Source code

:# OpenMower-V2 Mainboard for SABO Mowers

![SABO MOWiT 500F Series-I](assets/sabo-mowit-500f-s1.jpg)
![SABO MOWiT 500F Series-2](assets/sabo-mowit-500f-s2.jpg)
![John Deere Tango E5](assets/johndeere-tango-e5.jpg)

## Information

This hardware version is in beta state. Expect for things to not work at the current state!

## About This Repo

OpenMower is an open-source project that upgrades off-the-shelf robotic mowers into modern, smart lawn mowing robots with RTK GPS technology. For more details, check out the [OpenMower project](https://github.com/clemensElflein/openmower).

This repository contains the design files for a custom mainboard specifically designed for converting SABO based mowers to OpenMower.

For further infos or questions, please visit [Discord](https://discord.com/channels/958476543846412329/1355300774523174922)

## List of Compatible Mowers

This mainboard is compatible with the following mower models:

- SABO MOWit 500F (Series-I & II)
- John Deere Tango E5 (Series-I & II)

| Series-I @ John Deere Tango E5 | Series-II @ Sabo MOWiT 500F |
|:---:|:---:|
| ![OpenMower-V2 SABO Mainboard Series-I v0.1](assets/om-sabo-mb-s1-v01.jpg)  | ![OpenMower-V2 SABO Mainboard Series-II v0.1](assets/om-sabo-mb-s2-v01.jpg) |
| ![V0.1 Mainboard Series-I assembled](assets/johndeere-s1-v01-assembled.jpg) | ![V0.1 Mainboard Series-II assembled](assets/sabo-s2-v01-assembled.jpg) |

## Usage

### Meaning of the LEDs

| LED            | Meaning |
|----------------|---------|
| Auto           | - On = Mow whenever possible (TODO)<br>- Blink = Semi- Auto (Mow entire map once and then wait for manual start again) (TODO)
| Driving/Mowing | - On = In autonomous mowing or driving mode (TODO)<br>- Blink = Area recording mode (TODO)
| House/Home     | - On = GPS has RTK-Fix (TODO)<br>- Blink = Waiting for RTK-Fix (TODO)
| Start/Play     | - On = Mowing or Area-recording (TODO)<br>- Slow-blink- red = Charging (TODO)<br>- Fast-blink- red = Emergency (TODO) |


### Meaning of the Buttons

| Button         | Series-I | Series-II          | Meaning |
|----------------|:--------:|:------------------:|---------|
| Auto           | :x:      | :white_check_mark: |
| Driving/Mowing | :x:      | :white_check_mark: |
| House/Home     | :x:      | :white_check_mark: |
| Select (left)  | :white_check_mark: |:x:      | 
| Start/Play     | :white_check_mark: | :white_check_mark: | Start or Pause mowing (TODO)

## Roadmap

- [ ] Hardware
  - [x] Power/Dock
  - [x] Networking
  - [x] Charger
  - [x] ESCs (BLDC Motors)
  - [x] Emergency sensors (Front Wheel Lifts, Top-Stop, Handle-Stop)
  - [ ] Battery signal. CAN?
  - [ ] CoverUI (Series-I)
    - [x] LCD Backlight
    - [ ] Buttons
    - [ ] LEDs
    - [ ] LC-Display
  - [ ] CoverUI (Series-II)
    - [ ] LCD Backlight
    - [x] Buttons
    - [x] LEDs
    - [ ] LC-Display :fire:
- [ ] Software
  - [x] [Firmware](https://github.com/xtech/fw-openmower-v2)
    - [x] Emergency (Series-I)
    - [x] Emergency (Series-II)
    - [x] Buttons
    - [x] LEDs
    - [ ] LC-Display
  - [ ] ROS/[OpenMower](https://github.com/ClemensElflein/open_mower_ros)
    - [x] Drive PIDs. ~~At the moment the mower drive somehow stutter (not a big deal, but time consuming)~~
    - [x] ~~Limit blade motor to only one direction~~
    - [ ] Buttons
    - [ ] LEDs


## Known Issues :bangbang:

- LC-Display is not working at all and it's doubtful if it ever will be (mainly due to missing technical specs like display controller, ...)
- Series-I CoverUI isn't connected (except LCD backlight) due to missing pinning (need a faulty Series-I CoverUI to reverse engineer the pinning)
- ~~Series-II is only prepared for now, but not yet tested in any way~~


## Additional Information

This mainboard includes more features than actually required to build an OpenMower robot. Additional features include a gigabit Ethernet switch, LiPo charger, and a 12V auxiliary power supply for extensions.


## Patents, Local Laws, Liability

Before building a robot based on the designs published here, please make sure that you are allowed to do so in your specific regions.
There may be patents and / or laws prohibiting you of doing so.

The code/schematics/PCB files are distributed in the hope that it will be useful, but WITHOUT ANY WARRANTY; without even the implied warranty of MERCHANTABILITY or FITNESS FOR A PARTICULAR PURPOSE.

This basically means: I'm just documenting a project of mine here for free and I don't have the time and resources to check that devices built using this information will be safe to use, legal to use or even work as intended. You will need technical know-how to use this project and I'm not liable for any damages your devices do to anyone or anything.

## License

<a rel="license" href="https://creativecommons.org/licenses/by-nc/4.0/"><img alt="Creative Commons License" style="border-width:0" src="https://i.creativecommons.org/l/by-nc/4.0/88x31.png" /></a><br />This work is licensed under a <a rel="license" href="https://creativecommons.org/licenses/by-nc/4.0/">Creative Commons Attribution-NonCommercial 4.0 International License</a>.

(Task to carry out):
Could you show every line of the listing that holds the string "Meaning"?

(Reply):
### Meaning of the LEDs
| LED            | Meaning |
### Meaning of the Buttons
| Button         | Series-I | Series-II          | Meaning |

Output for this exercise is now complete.